[发明专利]核酸的扩增检测方法以及试剂盒

说明书

技术领域

本发明涉及一种用于对核酸进行扩增、检测所扩增的核酸的方法以及试剂盒。

背景技术

为了使用PCR对DNA进行扩增，需要以作为靶标的核酸为其一对间的区域的引物核酸、聚合酶、作为该聚合酶的底物并形成扩增后的核酸的核苷三磷酸。扩增后，使用任意的方法，例如使用具有与靶序列互补的序列的特异性探针核酸，能够检测作为靶标的核酸。

另外，还有使用逆转录(RT)PCR对cDNA进行扩增的方法，此时，可以利用具有逆转录活性的聚合酶。

而且，为了防止扩增产物的污染，已知有使用作为非天然型核苷三磷酸的脱氧尿苷三磷酸的尿嘧啶DNA糖基化酶(UNG)法(专利第3392863号)。

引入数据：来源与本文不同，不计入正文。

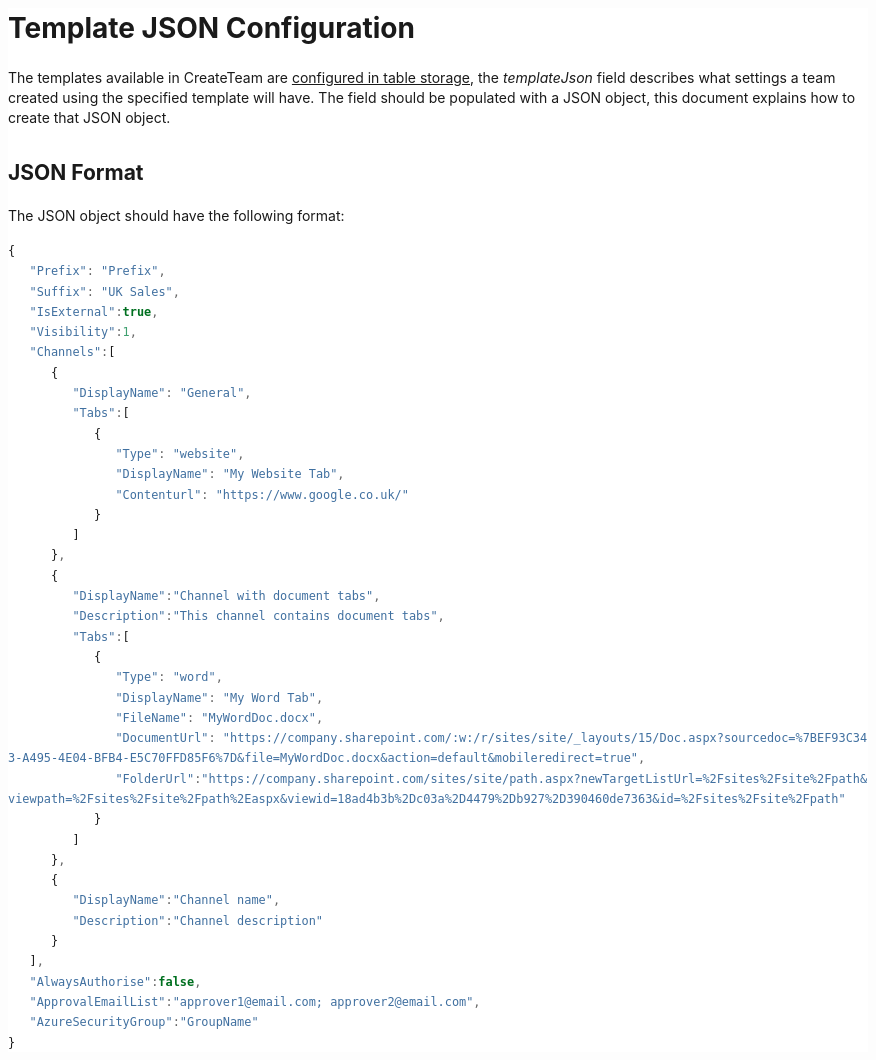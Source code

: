# Template JSON Configuration

The templates available in CreateTeam are [configured in table storage](TableStorageConfiguration.md##template-table), the _templateJson_ field describes what settings a team created using the specified template will have. The field should be populated with a JSON object, this document explains how to create that JSON object.

## JSON Format

The JSON object should have the following format:

```javascript
{
   "Prefix": "Prefix",
   "Suffix": "UK Sales",
   "IsExternal":true,
   "Visibility":1,
   "Channels":[
      {
         "DisplayName": "General",
         "Tabs":[
            {
               "Type": "website",
               "DisplayName": "My Website Tab",
               "Contenturl": "https://www.google.co.uk/"
            }
         ]
      },
      {
         "DisplayName":"Channel with document tabs",
         "Description":"This channel contains document tabs",
         "Tabs":[
            {
               "Type": "word",
               "DisplayName": "My Word Tab",
               "FileName": "MyWordDoc.docx",
               "DocumentUrl": "https://company.sharepoint.com/:w:/r/sites/site/_layouts/15/Doc.aspx?sourcedoc=%7BEF93C343-A495-4E04-BFB4-E5C70FFD85F6%7D&file=MyWordDoc.docx&action=default&mobileredirect=true",
               "FolderUrl":"https://company.sharepoint.com/sites/site/path.aspx?newTargetListUrl=%2Fsites%2Fsite%2Fpath&viewpath=%2Fsites%2Fsite%2Fpath%2Easpx&viewid=18ad4b3b%2Dc03a%2D4479%2Db927%2D390460de7363&id=%2Fsites%2Fsite%2Fpath"
            }
         ]
      },
      {
         "DisplayName":"Channel name",
         "Description":"Channel description"
      }
   ],
   "AlwaysAuthorise":false,
   "ApprovalEmailList":"approver1@email.com; approver2@email.com",
   "AzureSecurityGroup":"GroupName"
}
```
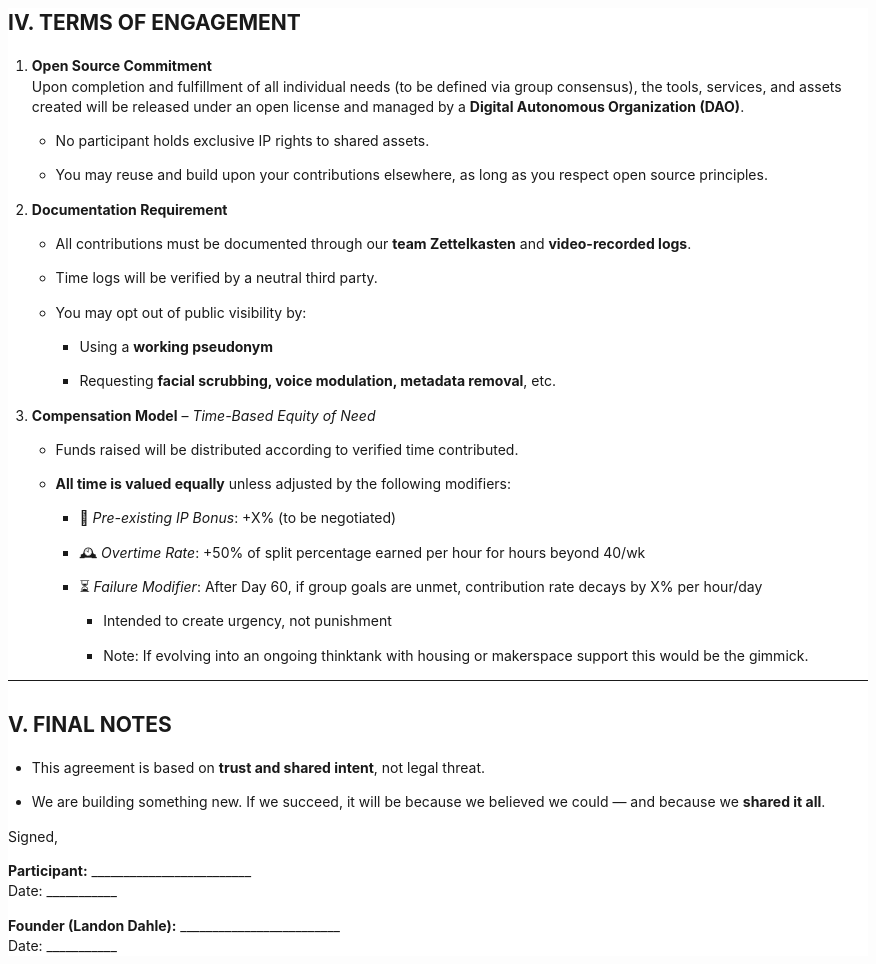 
## IV. TERMS OF ENGAGEMENT

1. **Open Source Commitment**  
    Upon completion and fulfillment of all individual needs (to be defined via group consensus), the tools, services, and assets created will be released under an open license and managed by a **Digital Autonomous Organization (DAO)**.
    
    - No participant holds exclusive IP rights to shared assets.
        
    - You may reuse and build upon your contributions elsewhere, as long as you respect open source principles.
        
2. **Documentation Requirement**
    
    - All contributions must be documented through our **team Zettelkasten** and **video-recorded logs**.
        
    - Time logs will be verified by a neutral third party.
        
    - You may opt out of public visibility by:
        
        - Using a **working pseudonym**
            
        - Requesting **facial scrubbing, voice modulation, metadata removal**, etc.
            
3. **Compensation Model** – _Time-Based Equity of Need_
    
    - Funds raised will be distributed according to verified time contributed.
        
    - **All time is valued equally** unless adjusted by the following modifiers:
        
        - 🧠 _Pre-existing IP Bonus_: +X% (to be negotiated)
            
        - 🕰️ _Overtime Rate_: +50% of split percentage earned per hour for hours beyond 40/wk
            
        - ⏳ _Failure Modifier_: After Day 60, if group goals are unmet, contribution rate decays by X% per hour/day
            
            - Intended to create urgency, not punishment
                
            - Note: If evolving into an ongoing thinktank with housing or makerspace support this would be the gimmick.
                

---

## V. FINAL NOTES

- This agreement is based on **trust and shared intent**, not legal threat.
    
- We are building something new. If we succeed, it will be because we believed we could — and because we **shared it all**.
    

Signed,

**Participant:** _________________________  
Date: ___________

**Founder (Landon Dahle):** _________________________  
Date: ___________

但是，在这样的现有技术中，一般存在如下问题，(1)具有逆转录活性的聚合酶的种类受限制；(2)一般的聚合酶大多不摄取作为扩增时的底物的脱氧尿苷三磷酸，有时不能利用UNG法中的尿嘧啶N糖基化酶进行分解，不能防止污染；(3)扩增的速度优选较快。

这样，期待一种能够进行逆转录、能够使用脱氧尿苷三磷酸的迅速对长链的靶核酸进行扩增及检测的方法。

发明内容

本发明目的在于提供一种能够进行逆转录、能够使用脱氧尿苷三磷酸、能够防止合成的核酸链分解、迅速对长链的靶核酸进行扩增及检测的方法。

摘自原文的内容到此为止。